On sait que Victor Hugo a l’habitude de travailler debout. N’ayant pas à Villequier de meuble assez haut pour lui servir convenablement de pupitre, il s’en était confectionné un lui-même. Au moyen d’une superposition de tabourets et d’in-folios, recouverts d’un tapis, et c’est sur ce pupitre improvisé qu’il écrivait.
Deux pièces de vers datées l’une du 15 et l’autre du 18 septembre ont été composées par le poète à Villequier. Elles se rattachent toutes deux, quoique d’une façon différente, à la mort tragique de sa fille et de son gendre ; seulement, tandis que la première s’adresse exclusivement aux victimes, la seconde est adressée à M. Auguste Vacquerie, le frère survivant. Toutes deux trouveront sans doute place dans le volume en cours, dont nous parlions en commençant.
Un grand nombre de parents et d’amis s’étaient donné rendez-vous à Villequier pendant la durée du séjour de Victor Hugo, notamment M. et Mme Gleize, etc. Il n’y a pas eu, une seule fois, moins de seize personnes à dîner.
Hugo est rentré à Paris samedi soir, bien portant de corps et reposé d’esprit. L’absence de toute préoccupation politique, jointe aux distractions d’une vie active et bien remplie, semblent avoir rendu au poète une santé que ses amis avaient pu croire, un instant, sérieusement compromise. »

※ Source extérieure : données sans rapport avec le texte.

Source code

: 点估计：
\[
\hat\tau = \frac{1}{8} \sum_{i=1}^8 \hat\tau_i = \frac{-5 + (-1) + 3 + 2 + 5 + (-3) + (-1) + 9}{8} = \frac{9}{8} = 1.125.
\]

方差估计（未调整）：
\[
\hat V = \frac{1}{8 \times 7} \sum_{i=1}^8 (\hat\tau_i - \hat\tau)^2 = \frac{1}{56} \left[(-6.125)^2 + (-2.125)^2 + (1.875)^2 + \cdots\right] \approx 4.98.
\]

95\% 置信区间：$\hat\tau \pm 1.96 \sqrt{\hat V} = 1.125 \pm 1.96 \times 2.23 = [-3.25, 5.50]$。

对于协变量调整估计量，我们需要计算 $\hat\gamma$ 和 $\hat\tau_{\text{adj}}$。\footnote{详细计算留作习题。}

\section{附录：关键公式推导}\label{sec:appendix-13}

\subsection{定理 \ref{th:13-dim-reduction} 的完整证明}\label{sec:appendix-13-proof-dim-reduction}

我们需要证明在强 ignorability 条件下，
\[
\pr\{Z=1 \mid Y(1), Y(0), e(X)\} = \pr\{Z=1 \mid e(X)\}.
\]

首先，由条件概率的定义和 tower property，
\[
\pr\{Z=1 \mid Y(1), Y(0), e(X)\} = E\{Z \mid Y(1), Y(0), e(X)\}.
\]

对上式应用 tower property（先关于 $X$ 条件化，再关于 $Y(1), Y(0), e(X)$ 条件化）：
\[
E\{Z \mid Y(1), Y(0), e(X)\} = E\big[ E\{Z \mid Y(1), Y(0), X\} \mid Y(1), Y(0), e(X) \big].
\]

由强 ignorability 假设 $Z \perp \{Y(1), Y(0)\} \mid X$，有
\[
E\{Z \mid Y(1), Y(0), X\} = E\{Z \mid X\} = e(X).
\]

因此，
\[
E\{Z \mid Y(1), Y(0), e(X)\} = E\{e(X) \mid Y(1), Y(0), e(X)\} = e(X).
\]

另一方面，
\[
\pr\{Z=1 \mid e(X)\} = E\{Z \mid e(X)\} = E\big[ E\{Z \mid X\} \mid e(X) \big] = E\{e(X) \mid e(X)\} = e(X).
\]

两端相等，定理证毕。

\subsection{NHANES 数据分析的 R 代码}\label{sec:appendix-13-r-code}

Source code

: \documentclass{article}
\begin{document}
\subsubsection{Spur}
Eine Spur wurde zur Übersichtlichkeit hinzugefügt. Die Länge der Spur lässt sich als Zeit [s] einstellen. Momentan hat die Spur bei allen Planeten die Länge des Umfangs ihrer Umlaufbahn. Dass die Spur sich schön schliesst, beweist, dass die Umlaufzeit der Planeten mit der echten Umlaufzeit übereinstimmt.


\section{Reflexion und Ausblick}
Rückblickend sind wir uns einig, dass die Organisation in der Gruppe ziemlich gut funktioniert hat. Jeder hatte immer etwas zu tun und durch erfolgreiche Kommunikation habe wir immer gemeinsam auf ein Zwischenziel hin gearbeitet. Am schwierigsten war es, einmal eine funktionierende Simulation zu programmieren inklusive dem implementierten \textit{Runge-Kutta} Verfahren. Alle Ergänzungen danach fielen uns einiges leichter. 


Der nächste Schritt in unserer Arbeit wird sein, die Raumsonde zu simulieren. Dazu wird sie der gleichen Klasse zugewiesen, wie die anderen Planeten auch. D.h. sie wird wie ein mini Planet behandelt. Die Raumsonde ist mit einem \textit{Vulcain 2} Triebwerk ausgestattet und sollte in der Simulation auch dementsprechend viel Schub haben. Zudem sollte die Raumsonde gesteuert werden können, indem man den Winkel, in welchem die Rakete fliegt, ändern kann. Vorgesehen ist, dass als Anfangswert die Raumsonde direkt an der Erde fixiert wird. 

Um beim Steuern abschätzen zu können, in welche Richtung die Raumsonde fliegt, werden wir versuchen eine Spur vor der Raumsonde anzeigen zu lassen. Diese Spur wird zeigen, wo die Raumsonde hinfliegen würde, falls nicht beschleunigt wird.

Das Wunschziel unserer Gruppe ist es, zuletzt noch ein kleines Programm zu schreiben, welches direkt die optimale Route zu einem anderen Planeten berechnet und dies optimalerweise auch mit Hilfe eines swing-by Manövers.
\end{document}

La demeure de Paul Meurice, à Veules, subsiste près du casino, malgré les défenses organisées dans cette petite ville par l’armée allemande, entre 1940 et 1944. Celle d’Auguste Vacquerie, à Villequier, qui avait souffert dans sa couverture, avec les derniers combats sur les bords de la Seine, à la fin d’août 1944, a été achetée quelques années plus tard par le département de la Seine-Maritime qui y a installé un musée Victor Hugo.